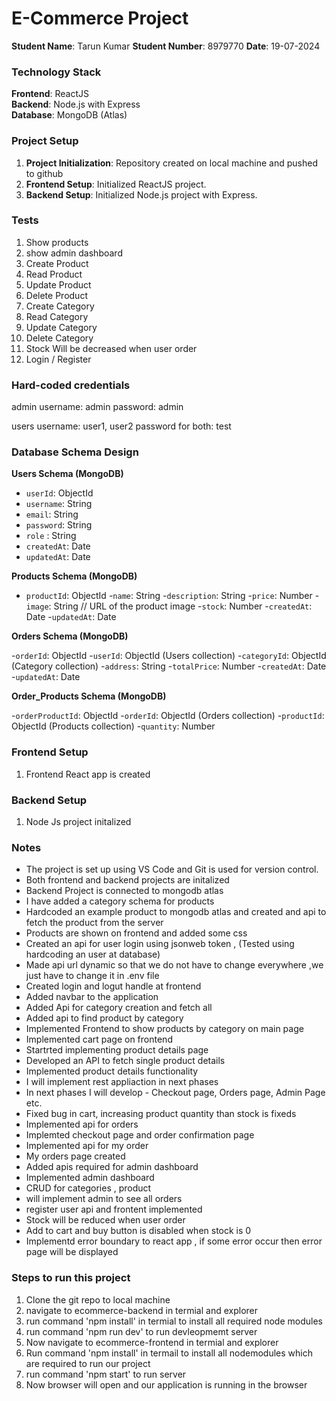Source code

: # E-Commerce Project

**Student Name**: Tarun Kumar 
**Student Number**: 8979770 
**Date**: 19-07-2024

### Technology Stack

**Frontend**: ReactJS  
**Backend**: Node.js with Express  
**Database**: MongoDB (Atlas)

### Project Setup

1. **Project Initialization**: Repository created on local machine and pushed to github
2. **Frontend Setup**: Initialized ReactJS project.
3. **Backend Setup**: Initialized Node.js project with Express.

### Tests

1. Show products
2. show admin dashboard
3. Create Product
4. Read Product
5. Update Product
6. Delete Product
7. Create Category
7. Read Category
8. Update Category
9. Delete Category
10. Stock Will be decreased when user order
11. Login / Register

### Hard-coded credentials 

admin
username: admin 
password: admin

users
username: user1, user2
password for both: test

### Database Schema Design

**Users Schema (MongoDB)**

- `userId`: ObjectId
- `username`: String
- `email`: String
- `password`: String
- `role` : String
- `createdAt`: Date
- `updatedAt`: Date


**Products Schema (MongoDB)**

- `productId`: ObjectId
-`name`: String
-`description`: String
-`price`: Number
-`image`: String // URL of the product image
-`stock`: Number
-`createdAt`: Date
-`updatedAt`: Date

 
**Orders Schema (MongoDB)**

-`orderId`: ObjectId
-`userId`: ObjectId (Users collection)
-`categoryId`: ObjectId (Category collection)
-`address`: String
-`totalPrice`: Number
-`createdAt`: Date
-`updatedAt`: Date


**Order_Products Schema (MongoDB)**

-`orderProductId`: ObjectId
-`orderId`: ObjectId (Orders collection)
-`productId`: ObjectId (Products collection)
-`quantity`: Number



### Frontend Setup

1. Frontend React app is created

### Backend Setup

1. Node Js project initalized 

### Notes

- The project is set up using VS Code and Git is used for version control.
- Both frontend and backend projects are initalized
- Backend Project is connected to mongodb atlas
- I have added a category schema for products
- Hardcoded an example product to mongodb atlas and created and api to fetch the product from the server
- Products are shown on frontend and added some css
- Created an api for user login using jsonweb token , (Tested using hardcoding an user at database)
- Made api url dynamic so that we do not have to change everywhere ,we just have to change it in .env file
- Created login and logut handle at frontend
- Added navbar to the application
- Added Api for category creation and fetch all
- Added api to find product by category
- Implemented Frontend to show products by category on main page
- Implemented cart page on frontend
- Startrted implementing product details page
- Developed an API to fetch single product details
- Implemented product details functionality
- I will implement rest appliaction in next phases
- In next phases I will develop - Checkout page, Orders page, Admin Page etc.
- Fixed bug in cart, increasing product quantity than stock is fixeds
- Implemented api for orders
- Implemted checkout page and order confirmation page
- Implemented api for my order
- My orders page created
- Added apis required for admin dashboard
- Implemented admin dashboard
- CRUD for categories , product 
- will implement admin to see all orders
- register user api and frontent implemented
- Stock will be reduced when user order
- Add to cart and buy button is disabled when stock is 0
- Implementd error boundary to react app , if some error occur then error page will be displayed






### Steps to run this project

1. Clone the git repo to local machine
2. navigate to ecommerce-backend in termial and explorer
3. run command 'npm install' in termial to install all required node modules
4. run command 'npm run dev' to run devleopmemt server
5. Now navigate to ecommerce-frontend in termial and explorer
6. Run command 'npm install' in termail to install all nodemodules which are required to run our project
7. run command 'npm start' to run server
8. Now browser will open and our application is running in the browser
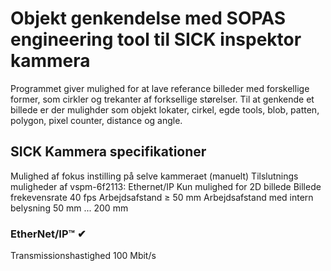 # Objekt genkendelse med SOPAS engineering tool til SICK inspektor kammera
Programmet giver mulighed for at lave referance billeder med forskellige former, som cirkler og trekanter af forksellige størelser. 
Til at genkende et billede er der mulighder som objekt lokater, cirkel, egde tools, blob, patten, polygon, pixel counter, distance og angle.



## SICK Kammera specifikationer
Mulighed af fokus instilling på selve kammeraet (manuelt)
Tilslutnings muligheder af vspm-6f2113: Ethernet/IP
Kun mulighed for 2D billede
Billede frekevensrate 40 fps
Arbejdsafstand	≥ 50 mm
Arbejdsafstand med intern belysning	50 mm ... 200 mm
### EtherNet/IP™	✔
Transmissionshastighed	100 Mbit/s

-=-=-=-=-

* **Exercise details**
Search the records for the string "with", and copy every line that holds it.

* **Reply to the task**
**Backend**: Node.js with Express  
3. **Backend Setup**: Initialized Node.js project with Express.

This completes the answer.